Bei der Behauptung, die vom angefochtenen Bescheid umfasste Fläche müsse aus Gründen der Wildbachverbauung ohnehin "baumfrei" gemacht werden, weshalb die im angefochtenen Bescheid angeordneten Maßnahmen sinnlos seien, handelt es sich wiederum um eine im Verfahren vor dem Verwaltungsgerichtshof unbeachtliche Neuerung.

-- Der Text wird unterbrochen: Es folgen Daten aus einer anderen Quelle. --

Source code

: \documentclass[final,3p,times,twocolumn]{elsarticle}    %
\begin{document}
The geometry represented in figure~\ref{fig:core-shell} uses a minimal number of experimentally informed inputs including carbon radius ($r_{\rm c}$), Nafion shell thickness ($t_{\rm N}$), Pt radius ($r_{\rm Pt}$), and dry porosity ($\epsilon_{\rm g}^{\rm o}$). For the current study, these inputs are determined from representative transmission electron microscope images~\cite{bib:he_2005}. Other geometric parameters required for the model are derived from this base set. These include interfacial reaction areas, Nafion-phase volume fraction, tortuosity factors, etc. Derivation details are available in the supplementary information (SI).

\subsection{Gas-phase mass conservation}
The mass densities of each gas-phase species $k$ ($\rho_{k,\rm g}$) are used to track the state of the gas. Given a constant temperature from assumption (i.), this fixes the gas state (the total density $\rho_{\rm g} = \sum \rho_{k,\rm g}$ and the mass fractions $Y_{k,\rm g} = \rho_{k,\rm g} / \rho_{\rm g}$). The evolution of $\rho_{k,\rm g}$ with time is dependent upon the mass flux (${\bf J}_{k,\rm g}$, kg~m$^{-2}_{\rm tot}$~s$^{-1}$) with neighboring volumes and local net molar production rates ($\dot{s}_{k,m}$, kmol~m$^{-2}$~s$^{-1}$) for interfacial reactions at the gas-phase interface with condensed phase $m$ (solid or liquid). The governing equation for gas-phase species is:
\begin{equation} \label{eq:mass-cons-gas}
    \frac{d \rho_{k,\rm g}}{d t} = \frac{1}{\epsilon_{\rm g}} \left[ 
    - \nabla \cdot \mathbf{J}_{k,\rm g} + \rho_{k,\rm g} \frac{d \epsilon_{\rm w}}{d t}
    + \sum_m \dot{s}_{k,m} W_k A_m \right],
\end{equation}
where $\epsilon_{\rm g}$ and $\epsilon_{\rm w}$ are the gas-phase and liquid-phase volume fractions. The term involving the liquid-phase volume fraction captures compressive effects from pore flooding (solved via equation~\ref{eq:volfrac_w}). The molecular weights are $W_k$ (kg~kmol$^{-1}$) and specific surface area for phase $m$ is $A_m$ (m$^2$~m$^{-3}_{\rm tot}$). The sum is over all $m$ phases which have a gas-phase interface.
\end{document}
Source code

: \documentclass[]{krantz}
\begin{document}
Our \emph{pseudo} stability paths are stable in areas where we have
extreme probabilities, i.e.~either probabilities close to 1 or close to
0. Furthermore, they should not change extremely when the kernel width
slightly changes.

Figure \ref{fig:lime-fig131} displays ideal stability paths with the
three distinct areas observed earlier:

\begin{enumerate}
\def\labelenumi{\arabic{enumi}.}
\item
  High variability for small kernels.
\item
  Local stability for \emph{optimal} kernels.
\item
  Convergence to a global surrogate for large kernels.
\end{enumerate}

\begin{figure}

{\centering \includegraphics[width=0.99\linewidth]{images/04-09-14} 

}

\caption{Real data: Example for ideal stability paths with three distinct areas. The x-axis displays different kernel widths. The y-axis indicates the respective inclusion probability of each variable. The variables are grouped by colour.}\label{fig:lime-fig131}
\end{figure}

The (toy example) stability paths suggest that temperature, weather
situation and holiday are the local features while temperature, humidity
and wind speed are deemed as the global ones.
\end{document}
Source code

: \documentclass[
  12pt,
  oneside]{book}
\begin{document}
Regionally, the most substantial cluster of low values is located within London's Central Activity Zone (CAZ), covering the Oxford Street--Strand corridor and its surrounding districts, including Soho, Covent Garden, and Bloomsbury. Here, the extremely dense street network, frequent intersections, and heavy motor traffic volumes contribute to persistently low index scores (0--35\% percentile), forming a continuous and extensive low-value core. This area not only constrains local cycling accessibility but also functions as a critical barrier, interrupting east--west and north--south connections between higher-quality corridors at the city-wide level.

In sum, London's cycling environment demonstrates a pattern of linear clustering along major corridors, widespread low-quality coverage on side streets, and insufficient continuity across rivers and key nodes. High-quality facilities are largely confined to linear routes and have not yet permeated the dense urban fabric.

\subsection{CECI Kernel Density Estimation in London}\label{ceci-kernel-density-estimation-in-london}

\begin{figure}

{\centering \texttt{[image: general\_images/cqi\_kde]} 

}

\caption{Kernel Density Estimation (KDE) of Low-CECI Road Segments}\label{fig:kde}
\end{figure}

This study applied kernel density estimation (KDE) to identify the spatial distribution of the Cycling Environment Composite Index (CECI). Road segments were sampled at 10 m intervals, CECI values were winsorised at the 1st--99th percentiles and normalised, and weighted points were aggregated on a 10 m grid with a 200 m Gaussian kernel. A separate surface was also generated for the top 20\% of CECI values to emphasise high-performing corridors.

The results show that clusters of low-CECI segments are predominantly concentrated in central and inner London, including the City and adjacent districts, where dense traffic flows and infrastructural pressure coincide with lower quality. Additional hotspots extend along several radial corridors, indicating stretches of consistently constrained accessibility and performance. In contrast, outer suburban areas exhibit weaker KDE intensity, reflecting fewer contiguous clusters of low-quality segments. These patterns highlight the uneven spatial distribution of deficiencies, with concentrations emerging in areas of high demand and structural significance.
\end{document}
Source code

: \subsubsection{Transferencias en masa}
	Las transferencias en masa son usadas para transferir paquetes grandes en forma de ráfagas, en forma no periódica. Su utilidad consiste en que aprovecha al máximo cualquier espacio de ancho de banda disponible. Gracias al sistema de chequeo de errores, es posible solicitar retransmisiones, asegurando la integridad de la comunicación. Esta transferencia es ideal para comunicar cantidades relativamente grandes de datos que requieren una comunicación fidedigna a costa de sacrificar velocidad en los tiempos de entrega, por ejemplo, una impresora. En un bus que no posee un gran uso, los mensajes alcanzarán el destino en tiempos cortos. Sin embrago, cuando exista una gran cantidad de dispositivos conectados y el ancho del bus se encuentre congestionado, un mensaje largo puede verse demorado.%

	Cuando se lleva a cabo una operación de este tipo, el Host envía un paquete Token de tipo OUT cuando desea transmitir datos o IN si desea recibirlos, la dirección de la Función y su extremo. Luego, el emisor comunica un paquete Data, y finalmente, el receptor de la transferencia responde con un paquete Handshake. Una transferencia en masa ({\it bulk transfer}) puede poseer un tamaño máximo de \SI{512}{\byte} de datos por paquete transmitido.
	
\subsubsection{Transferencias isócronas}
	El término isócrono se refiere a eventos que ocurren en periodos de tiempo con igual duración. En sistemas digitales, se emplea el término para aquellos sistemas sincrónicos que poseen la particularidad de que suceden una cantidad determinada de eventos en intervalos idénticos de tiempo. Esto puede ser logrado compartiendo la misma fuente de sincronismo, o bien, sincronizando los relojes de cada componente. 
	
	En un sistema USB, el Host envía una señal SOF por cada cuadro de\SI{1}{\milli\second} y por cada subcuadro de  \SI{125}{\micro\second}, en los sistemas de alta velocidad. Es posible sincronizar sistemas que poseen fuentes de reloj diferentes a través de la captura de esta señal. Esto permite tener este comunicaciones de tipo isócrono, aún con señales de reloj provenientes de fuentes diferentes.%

Die Beschwerde erweist sich daher insoweit als unbegründet, als sie sich gegen den auf § 172 Abs. 6 FG gestützten Auftrag dem Grunde nach richtet. Nach dieser Gesetzesstelle hat die Behörde, wenn Waldeigentümer, Einforstungsberechtigte oder andere Personen -

also etwa auch bloße Servitutsberechtigte wie der Beschwerdeführer - bei Behandlung des Waldes die forstrechtlichen Vorschriften außer acht lassen, unbeschadet der allfälligen Einleitung eines Strafverfahrens die zur umgehenden Herstellung des den Vorschriften entsprechenden Zustandes möglichen Vorkehrungen zu veranlassen. Dennoch erweist sich der angefochtene Bescheid aus den nachfolgenden Erwägungen als inhaltlich rechtswidrig, weil die dem Beschwerdeführer im einzelnen erteilten Aufträge nicht zur Gänze dem Gesetz entsprechen.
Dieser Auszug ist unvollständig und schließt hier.